Scan the records for the string "remaining" and state how many lines contain it, using the number alone.
===== DATA FOR PROCESSING
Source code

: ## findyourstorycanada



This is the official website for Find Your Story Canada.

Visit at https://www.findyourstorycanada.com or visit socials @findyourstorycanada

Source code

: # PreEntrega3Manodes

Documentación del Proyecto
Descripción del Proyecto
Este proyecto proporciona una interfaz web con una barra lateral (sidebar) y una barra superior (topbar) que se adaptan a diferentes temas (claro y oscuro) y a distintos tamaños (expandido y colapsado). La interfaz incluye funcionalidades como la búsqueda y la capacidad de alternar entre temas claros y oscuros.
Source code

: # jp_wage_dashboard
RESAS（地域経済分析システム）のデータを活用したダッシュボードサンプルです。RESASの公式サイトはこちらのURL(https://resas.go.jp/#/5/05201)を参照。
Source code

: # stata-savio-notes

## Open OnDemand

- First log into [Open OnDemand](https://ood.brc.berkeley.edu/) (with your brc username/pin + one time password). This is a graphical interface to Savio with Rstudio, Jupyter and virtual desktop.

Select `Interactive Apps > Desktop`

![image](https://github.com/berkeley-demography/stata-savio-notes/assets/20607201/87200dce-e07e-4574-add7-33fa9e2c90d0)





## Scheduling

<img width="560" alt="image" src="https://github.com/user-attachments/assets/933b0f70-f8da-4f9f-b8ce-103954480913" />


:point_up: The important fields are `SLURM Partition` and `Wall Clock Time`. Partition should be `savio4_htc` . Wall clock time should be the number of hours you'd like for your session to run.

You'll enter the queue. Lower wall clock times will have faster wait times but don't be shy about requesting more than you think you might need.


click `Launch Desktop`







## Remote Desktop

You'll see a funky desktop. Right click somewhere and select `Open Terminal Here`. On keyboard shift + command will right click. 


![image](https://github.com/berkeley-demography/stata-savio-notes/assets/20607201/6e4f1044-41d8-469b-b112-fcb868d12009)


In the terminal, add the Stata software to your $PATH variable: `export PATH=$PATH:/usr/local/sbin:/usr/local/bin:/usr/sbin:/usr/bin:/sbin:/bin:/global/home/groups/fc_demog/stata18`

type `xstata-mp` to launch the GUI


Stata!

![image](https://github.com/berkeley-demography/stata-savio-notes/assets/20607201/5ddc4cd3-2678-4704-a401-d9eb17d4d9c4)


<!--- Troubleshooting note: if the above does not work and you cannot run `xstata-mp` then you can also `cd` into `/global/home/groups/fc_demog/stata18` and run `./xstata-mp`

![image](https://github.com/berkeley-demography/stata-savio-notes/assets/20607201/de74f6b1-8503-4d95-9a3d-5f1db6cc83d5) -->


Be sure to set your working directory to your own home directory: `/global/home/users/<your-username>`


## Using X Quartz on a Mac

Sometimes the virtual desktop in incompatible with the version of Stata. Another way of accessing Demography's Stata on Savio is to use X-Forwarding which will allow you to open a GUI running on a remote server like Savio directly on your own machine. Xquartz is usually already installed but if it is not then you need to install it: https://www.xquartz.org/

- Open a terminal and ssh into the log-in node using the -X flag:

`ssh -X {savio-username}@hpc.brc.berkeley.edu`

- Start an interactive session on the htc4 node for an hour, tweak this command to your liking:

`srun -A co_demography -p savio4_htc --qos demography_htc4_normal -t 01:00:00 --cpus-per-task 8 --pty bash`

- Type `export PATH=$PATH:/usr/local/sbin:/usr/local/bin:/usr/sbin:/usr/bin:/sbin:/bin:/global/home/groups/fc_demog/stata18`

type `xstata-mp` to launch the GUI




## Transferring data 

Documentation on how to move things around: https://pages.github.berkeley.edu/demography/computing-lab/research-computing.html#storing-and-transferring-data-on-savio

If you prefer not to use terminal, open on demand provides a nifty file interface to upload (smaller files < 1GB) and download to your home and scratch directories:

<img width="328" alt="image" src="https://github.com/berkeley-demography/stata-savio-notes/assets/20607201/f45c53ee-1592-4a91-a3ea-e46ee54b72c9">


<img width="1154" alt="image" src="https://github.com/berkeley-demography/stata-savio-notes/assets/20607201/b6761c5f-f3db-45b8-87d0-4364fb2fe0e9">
==========
===== DATA FOR PROCESSING
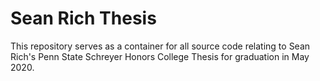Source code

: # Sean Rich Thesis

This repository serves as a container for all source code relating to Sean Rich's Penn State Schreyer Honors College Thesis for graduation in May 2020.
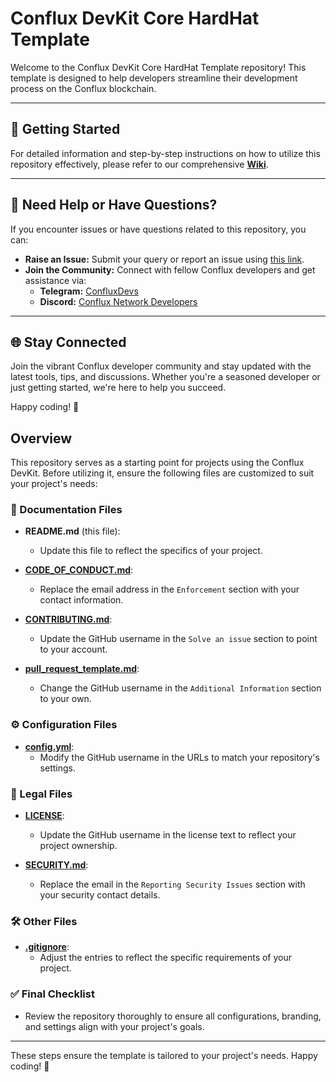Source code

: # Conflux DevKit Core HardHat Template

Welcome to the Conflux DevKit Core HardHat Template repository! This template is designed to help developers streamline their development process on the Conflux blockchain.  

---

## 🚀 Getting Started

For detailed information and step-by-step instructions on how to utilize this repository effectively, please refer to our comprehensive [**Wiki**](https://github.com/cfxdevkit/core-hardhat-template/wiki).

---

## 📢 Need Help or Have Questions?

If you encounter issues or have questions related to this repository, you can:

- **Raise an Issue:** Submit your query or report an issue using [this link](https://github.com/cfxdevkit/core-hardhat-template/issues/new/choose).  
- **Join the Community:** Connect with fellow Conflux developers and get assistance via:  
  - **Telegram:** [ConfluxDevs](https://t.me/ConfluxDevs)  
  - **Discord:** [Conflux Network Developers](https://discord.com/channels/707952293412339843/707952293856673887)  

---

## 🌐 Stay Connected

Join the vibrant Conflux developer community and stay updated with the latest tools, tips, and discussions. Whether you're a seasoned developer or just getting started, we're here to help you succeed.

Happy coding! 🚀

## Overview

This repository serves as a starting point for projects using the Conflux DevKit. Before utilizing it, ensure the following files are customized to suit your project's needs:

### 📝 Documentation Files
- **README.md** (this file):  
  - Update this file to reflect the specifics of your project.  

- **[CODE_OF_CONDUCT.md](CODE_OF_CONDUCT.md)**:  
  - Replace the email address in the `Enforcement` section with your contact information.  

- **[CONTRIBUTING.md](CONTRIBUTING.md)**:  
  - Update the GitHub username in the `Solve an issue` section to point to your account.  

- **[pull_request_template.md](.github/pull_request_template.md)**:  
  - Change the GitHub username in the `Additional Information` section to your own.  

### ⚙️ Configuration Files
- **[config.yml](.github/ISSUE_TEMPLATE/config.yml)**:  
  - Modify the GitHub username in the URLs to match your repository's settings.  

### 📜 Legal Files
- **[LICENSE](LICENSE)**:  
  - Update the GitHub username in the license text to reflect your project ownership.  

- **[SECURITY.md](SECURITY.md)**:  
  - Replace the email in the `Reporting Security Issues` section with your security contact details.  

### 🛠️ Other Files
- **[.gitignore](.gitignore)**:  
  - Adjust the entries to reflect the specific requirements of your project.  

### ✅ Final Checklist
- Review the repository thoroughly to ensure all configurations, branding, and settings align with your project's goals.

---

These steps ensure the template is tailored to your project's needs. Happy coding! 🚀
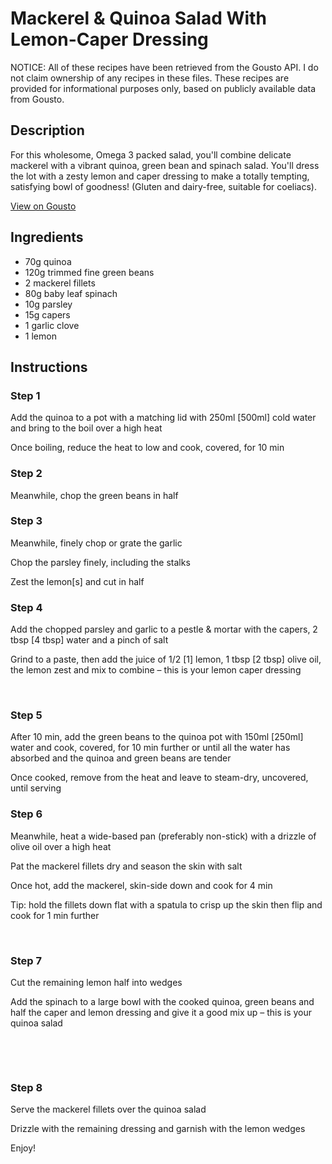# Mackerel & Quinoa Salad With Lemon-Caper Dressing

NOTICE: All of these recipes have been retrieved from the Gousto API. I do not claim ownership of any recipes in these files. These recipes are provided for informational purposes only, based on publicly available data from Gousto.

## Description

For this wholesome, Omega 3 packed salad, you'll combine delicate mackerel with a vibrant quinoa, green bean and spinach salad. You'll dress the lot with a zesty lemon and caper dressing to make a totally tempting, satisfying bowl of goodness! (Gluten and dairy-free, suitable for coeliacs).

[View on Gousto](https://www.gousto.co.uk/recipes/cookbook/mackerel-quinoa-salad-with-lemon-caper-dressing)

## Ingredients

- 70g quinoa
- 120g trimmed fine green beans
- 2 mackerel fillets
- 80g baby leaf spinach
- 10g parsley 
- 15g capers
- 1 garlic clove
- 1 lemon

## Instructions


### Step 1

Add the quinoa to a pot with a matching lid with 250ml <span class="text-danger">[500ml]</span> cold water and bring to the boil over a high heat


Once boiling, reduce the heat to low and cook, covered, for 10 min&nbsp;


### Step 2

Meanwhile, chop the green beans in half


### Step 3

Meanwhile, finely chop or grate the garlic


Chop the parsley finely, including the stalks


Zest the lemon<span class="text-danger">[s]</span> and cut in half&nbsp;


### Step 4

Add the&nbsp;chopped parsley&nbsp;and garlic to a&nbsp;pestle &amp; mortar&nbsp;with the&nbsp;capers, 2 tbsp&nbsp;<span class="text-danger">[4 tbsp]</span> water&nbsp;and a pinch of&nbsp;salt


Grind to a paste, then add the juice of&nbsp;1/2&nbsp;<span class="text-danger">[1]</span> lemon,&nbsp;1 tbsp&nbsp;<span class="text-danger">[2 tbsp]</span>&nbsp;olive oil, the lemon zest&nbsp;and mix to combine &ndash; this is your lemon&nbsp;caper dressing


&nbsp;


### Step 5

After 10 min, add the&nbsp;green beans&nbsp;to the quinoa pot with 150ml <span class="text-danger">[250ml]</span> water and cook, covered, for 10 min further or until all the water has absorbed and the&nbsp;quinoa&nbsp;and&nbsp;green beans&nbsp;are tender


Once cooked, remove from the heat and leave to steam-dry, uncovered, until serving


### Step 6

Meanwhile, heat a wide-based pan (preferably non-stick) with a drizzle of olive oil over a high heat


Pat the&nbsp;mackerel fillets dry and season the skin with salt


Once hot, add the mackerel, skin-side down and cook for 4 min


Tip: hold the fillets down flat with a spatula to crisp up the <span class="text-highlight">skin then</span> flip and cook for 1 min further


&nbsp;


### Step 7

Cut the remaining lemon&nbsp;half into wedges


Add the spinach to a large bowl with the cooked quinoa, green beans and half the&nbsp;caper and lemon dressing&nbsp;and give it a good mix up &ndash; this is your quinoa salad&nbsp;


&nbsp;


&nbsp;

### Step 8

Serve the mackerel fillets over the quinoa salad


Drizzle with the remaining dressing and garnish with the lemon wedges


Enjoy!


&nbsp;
==========
OUTPUT BELOW:
2